IT: Now turn it around.

Me: ‘I’m not a tree’ becomes ‘I am a tree’.

IT: And give me three ways in which that is true for you.

Me: 3 ways in which I’m a tree?

IT: Yes, in the metaphorical sense that you mean here.

Me: … Well others have said that -

IT: No. I want 3 ways in which you think you’re a tree, metaphorically.

Me: I don’t know, I’m not able to think of any.

IT: Then think a little longer.

Me: But everything I do is filled with self doubt.

IT: Is that true?

Me: <don’t you just want to punch that inner voice sometimes?> No.

IT: How does you feel when you believe that?

Me: Crappy. Useless. A child. I don’t want to be an adult – I’m choosing to be a child!

IT: And who would you be without that story?

Me: If I agree that it is my mind telling me that everything I do is filled with self doubt, but that I don’t have to believe it, then I feel afraid.

<quick break to read tweets and links cause this is heavy stuff and turning into a really long post>

Me: I’d maybe notice when I am telling myself stories about how I’m doing stuff wrong (like when I make a packed lunch!), I wouldn’t need other people to tell me that I’m doing it right, I wouldn’t take it to heart when other people are scared by what I do with my life.

IT: Now turn it around.

Me: Everything I do is not filled with self-doubt.

IT: Three ways it is true.

Me: … When I let go and dance, and allow myself to be free with it, I have no doubt.  In fact I’m pretty damn fierce.

IT: And another.

Me: … When I go through this process, I don’t doubt what I’m doing, I just let it happen and watch with curiosity.

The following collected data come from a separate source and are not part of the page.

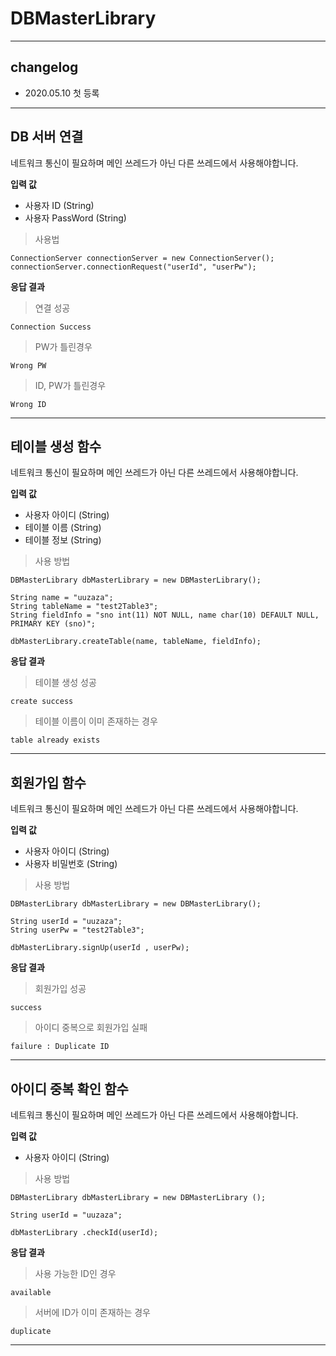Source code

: # DBMasterLibrary

----

## changelog
* 2020.05.10 첫 등록

----

## DB 서버 연결
네트워크 통신이 필요하며 메인 쓰레드가 아닌 다른 쓰레드에서 사용해야합니다.




**입력 값**

* 사용자 ID (String)
* 사용자 PassWord (String)

> 사용법

    ConnectionServer connectionServer = new ConnectionServer();
    connectionServer.connectionRequest("userId", "userPw");



**응답 결과**
  

> 연결 성공
    

    Connection Success


>PW가 틀린경우


    Wrong PW



>ID, PW가 틀린경우


    Wrong ID
    
----


## 테이블 생성 함수
네트워크 통신이 필요하며 메인 쓰레드가 아닌 다른 쓰레드에서 사용해야합니다.




**입력 값**

* 사용자 아이디 (String)
* 테이블 이름 (String)
* 테이블 정보 (String)

> 사용 방법

    DBMasterLibrary dbMasterLibrary = new DBMasterLibrary();

    String name = "uuzaza";
    String tableName = "test2Table3";
    String fieldInfo = "sno int(11) NOT NULL, name char(10) DEFAULT NULL, PRIMARY KEY (sno)";

    dbMasterLibrary.createTable(name, tableName, fieldInfo);


**응답 결과**
  

>테이블 생성  성공
    

    create success


>테이블 이름이 이미 존재하는 경우


    table already exists


----


## 회원가입 함수
네트워크 통신이 필요하며 메인 쓰레드가 아닌 다른 쓰레드에서 사용해야합니다.




**입력 값**

* 사용자 아이디 (String)
* 사용자 비밀번호 (String)


> 사용 방법

    DBMasterLibrary dbMasterLibrary = new DBMasterLibrary();

    String userId = "uuzaza";
    String userPw = "test2Table3";
    
    dbMasterLibrary.signUp(userId , userPw);


**응답 결과**
  

>회원가입 성공
    

    success


>아이디 중복으로 회원가입 실패


    failure : Duplicate ID


----
## 아이디 중복 확인 함수
네트워크 통신이 필요하며 메인 쓰레드가 아닌 다른 쓰레드에서 사용해야합니다.



**입력 값**

* 사용자 아이디 (String)



> 사용 방법

    DBMasterLibrary dbMasterLibrary = new DBMasterLibrary ();

    String userId = "uuzaza";
    
    dbMasterLibrary .checkId(userId);


**응답 결과**
  

>사용 가능한 ID인 경우
    

    available


>서버에 ID가 이미 존재하는 경우


    duplicate


----
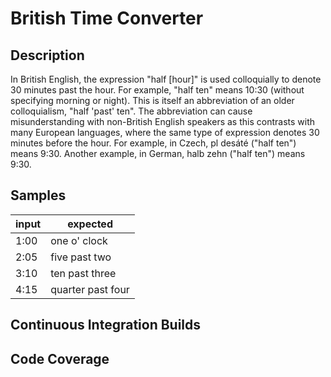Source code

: # British Time Converter

## Description

In British English, the expression "half [hour]" is used colloquially to denote 30 minutes past the hour. For example, "half ten" means 10:30
(without specifying morning or night). This is itself an abbreviation of an older colloquialism, "half 'past' ten". The abbreviation can cause
misunderstanding with non-British English speakers as this contrasts with many European languages, where the same type of expression
denotes 30 minutes before the hour. For example, in Czech, pl desáté ("half ten") means 9:30. Another example, in German, halb zehn ("half
ten") means 9:30.

## Samples
|  input | expected  |
|---|---|
|1:00| one o' clock|
|2:05| five past two|
|3:10| ten past three|
|4:15| quarter past four|

## Continuous Integration Builds


## Code Coverage

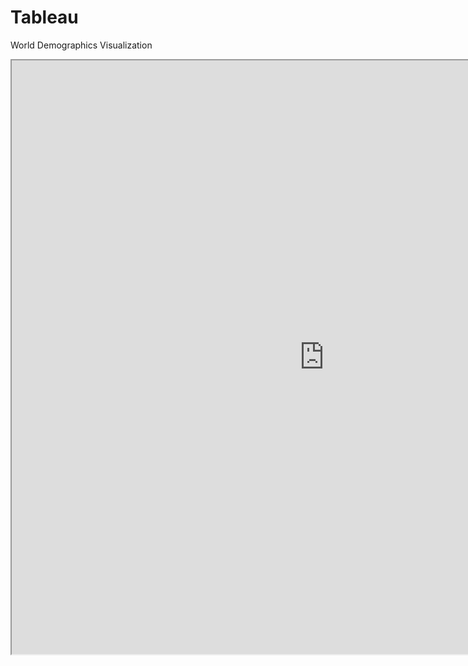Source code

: # Tableau

World Demographics Visualization

<iframe src="https://public.tableau.com/views/Animation_64/WorldDemographics?:showVizHome=no&:embed=true" width="1000" height="950"></iframe>
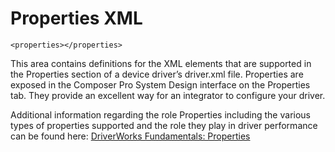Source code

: 
# Properties XML

`<properties></properties>`

This area contains definitions for the XML elements that are supported in the Properties section of a device driver’s driver.xml file. Properties are exposed in the Composer Pro System Design interface on the Properties tab. They provide an excellent way for an integrator to configure your driver.

Additional information regarding the role Properties including the various types of properties supported and the role they play in driver performance can be found here: [DriverWorks Fundamentals: Properties][1]

[1]:	https://snap-one.github.io/docs-driverworks-fundamentals/#composerpro-the-interface-into-the-sdk-properties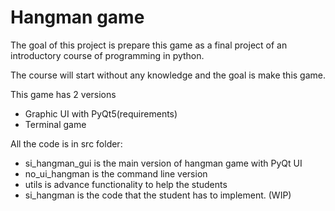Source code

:# Hangman game

The goal of this project is prepare this game as a final project of an 
introductory course of programming in python.

The course will start without any knowledge and the goal is make this game.

This game has 2 versions

* Graphic UI with PyQt5(requirements)
* Terminal game

All the code is in src folder:
* si_hangman_gui is the main version of hangman game with PyQt UI
* no_ui_hangman is the command line version
* utils is advance functionality to help the students
* si_hangman is the code that the student has to implement. (WIP)

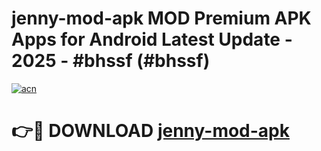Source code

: # jenny-mod-apk MOD Premium APK Apps for Android Latest Update - 2025 - #bhssf (#bhssf)

[![acn](https://github.com/user-attachments/assets/0f9c940e-d8b0-45ae-aac7-cd30a18b3e1c)](https://apps.libra.edu.pl?title=jenny-mod-apk&ref=18F)

# 👉🔴 DOWNLOAD [jenny-mod-apk](https://apps.libra.edu.pl?title=jenny-mod-apk&ref=18F)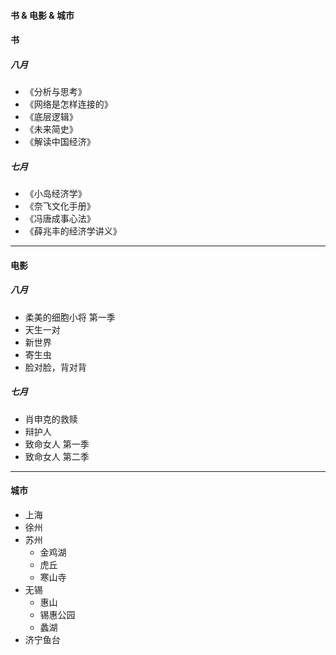 #### 书 & 电影 & 城市

#### 书

##### 八月

- 《分析与思考》
- 《网络是怎样连接的》
- 《底层逻辑》
- 《未来简史》
- 《解读中国经济》

##### 七月

- 《小岛经济学》
- 《奈飞文化手册》
- 《冯唐成事心法》
- 《薛兆丰的经济学讲义》

------

#### 电影

##### 八月

- 柔美的细胞小将 第一季
- 天生一对
- 新世界
- 寄生虫
- 脸对脸，背对背

##### 七月

- 肖申克的救赎
- 辩护人
- 致命女人 第一季
- 致命女人 第二季

------

#### 城市

- 上海
- 徐州
- 苏州
  - 金鸡湖
  - 虎丘
  - 寒山寺
- 无锡
  - 惠山
  - 锡惠公园
  - 蠡湖
- 济宁鱼台

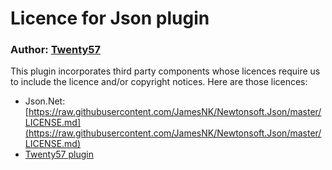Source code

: # Licence for Json plugin

### Author: [Twenty57](http://www.twenty57.com)

This plugin incorporates third party components whose licences require us to include the licence and/or copyright notices. Here are those licences:

- Json.Net: [https://raw.githubusercontent.com/JamesNK/Newtonsoft.Json/master/LICENSE.md](https://raw.githubusercontent.com/JamesNK/Newtonsoft.Json/master/LICENSE.md)
- [Twenty57 plugin](https://linx.software/plugins/builtin/licence/)

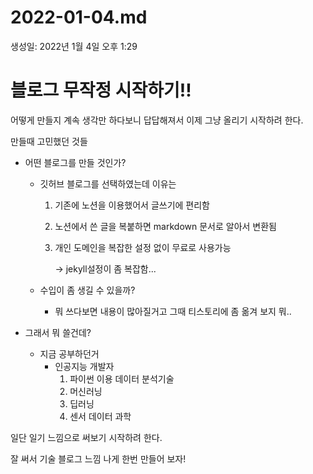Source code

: # 2022-01-04.md

생성일: 2022년 1월 4일 오후 1:29

# 블로그 무작정 시작하기!!

어떻게 만들지 계속 생각만 하다보니 답답해져서 이제 그냥 올리기 시작하려 한다.

만들때 고민했던 것들

- 어떤 블로그를 만들 것인가?
    - 깃허브 블로그를 선택하였는데 이유는
        1. 기존에 노션을 이용했어서 글쓰기에 편리함
        2. 노션에서 쓴 글을 복붙하면 markdown 문서로 알아서 변환됨
        3. 개인 도메인을 복잡한 설정 없이 무료로 사용가능
            
            → jekyll설정이 좀 복잡함... 
            
    - 수입이 좀 생길 수 있을까?
        - 뭐 쓰다보면 내용이 많아질거고 그때 티스토리에 좀 옮겨 보지 뭐..
        
- 그래서 뭐 쓸건데?
    - 지금 공부하던거
        - 인공지능 개발자
            1. 파이썬 이용 데이터 분석기술
            2. 머신러닝
            3. 딥러닝
            4. 센서 데이터 과학
            

일단 일기 느낌으로 써보기 시작하려 한다.

잘 써서 기술 블로그 느낌 나게 한번 만들어 보자!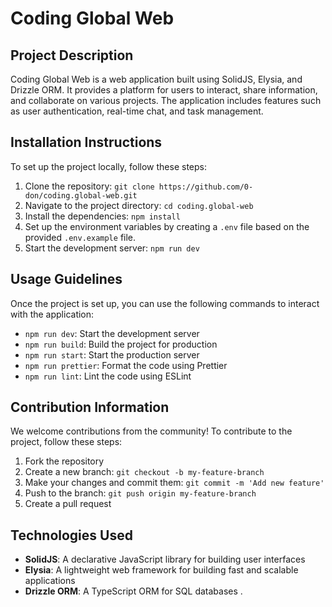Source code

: # Coding Global Web

## Project Description
Coding Global Web is a web application built using SolidJS, Elysia, and Drizzle ORM. It provides a platform for users to interact, share information, and collaborate on various projects. The application includes features such as user authentication, real-time chat, and task management.

## Installation Instructions
To set up the project locally, follow these steps:
1. Clone the repository: `git clone https://github.com/0-don/coding.global-web.git`
2. Navigate to the project directory: `cd coding.global-web`
3. Install the dependencies: `npm install`
4. Set up the environment variables by creating a `.env` file based on the provided `.env.example` file.
5. Start the development server: `npm run dev`

## Usage Guidelines
Once the project is set up, you can use the following commands to interact with the application:
- `npm run dev`: Start the development server
- `npm run build`: Build the project for production
- `npm run start`: Start the production server
- `npm run prettier`: Format the code using Prettier
- `npm run lint`: Lint the code using ESLint

## Contribution Information
We welcome contributions from the community! To contribute to the project, follow these steps:
1. Fork the repository
2. Create a new branch: `git checkout -b my-feature-branch`
3. Make your changes and commit them: `git commit -m 'Add new feature'`
4. Push to the branch: `git push origin my-feature-branch`
5. Create a pull request

## Technologies Used
- **SolidJS**: A declarative JavaScript library for building user interfaces
- **Elysia**: A lightweight web framework for building fast and scalable applications
- **Drizzle ORM**: A TypeScript ORM for SQL databases
.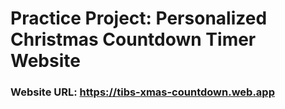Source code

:# Practice Project: Personalized Christmas Countdown Timer  Website

### Website URL: https://tibs-xmas-countdown.web.app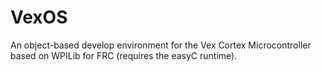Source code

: VexOS
=====

An object-based develop environment for the Vex Cortex Microcontroller based on WPILib for FRC (requires the easyC runtime).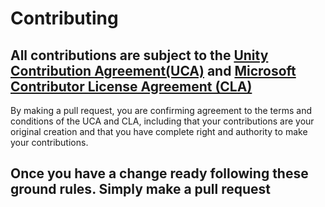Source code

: # Contributing

## All contributions are subject to the [Unity Contribution Agreement(UCA)](https://unity3d.com/legal/licenses/Unity_Contribution_Agreement) and [Microsoft Contributor License Agreement (CLA)](https://cla.opensource.microsoft.com/)
By making a pull request, you are confirming agreement to the terms and conditions of the UCA and CLA, including that your contributions are
your original creation and that you have complete right and authority to make your contributions.

## Once you have a change ready following these ground rules. Simply make a pull request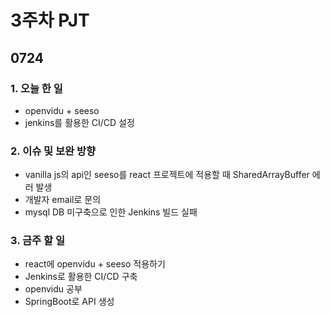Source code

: # 3주차 PJT

## 0724

### 1. 오늘 한 일
- openvidu + seeso
- jenkins를 활용한 CI/CD 설정

### 2. 이슈 및 보완 방향
- vanilla js의 api인 seeso를 react 프로젝트에 적용할 때 SharedArrayBuffer 에러 발생
- 개발자 email로 문의
- mysql DB 미구축으로 인한 Jenkins 빌드 실패

### 3. 금주 할 일
- react에 openvidu + seeso 적용하기
- Jenkins로 활용한 CI/CD 구축
- openvidu 공부
- SpringBoot로 API 생성
 

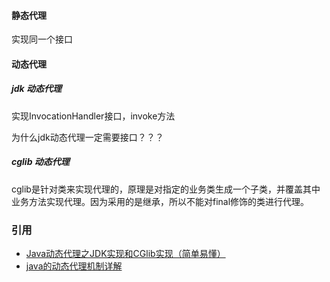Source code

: #### 静态代理
实现同一个接口

#### 动态代理
##### jdk 动态代理
实现InvocationHandler接口，invoke方法

为什么jdk动态代理一定需要接口？？？

##### cglib 动态代理
cglib是针对类来实现代理的，原理是对指定的业务类生成一个子类，并覆盖其中业务方法实现代理。因为采用的是继承，所以不能对final修饰的类进行代理。 


### 引用
* [Java动态代理之JDK实现和CGlib实现（简单易懂）](https://www.cnblogs.com/ygj0930/p/6542259.html)
* [java的动态代理机制详解](http://www.cnblogs.com/xiaoluo501395377/p/3383130.html)
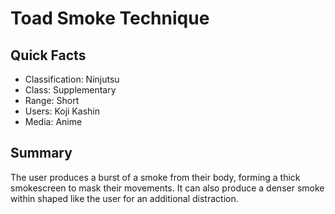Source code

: # Toad Smoke Technique

## Quick Facts
- Classification: Ninjutsu
- Class: Supplementary
- Range: Short
- Users: Koji Kashin
- Media: Anime

## Summary
The user produces a burst of a smoke from their body, forming a thick smokescreen to mask their movements. It can also produce a denser smoke within shaped like the user for an additional distraction.
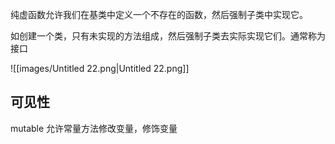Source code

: 纯虚函数允许我们在基类中定义一个不存在的函数，然后强制子类中实现它。

如创建一个类，只有未实现的方法组成，然后强制子类去实际实现它们。通常称为接口

![[images/Untitled 22.png|Untitled 22.png]]

## 可见性

mutable 允许常量方法修改变量，修饰变量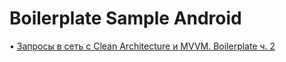 # Boilerplate Sample Android

• [Запросы в сеть с Clean Architecture и MVVM. Boilerplate ч. 2](https://habr.com/ru/post/667026/)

IT: Excellent, and a third?

Me: When I love, I have no doubt about that. (I’m going a bit misty-eyed right now – usually a good sign in these things.)

IT: Any more?

Me: When I draw or paint.  When I play this grade 7 piece on the piano despite never having passed an exam on it in my life.  When I connect to my heart in what I’m doing.  When I talk to people about their stuckness and offer another way of seeing the problem.  When I look for the right question to help someone understand better.

IT: Nice!  Now, let’s go back to the other one.  I’m not a tree.  Turn that around.

Me: I am a tree.

IT: And three examples are?

Me: When I give myself permission to dance from my heart I’m a massive fuck-off oak tree!  When I’m helping people to see things in a new way, with questions and new perspectives from my heart, then I’m a tree.  When I’m loving the guy in my life with my whole heart and hearing only the good stuff and understanding the bad stuff and loving him completely with all that comes with it – then I’m definitely a tree.

[And yup, now I'm crying - it's a good job I can touch type cause I can't see for shit.]

So what now?

The question that I often come back to at this point (after “Where are the tissues?”).

Well, it looks like if I needed to know what my life purpose is then I’ve got a pretty good stab at it right there.  Which would explain the fear part.  Telling myself I’m not ready is a way to stop myself from going for what I want.  As is staying up all night rather than keeping more sociable hours.

How do I move forward from here?  I don’t know.  But given my previous post I’m thinking maybe I shouldn’t be in such a hurry to move forwards.  Maybe I need to first of all be grateful for having stopped myself from going for it earlier.  For having given myself the time to experience the things that I have, for having found a way to do both dance training and performance and get a maths degree and work with software.

So a better question for myself is:

Is there anything I’m resisting about my current situation?

Current situation here being: stopping myself from moving forwards.

Well, yup there is.  For one, I’ve been fighting with myself over staying up late for a long time both before and during the stage of my life that I’m currently in.  I’ve tried to be ok with it, but I get frustrated at not seeing definite concrete progress and blame myself for staying up late (when I’m really doing it to keep myself safe).  And whenever I feel an urge to move on something I immediately get a buzz that keeps me awake until at least 5am.  PATTERN!  I’m not clear on what to do with this right now though.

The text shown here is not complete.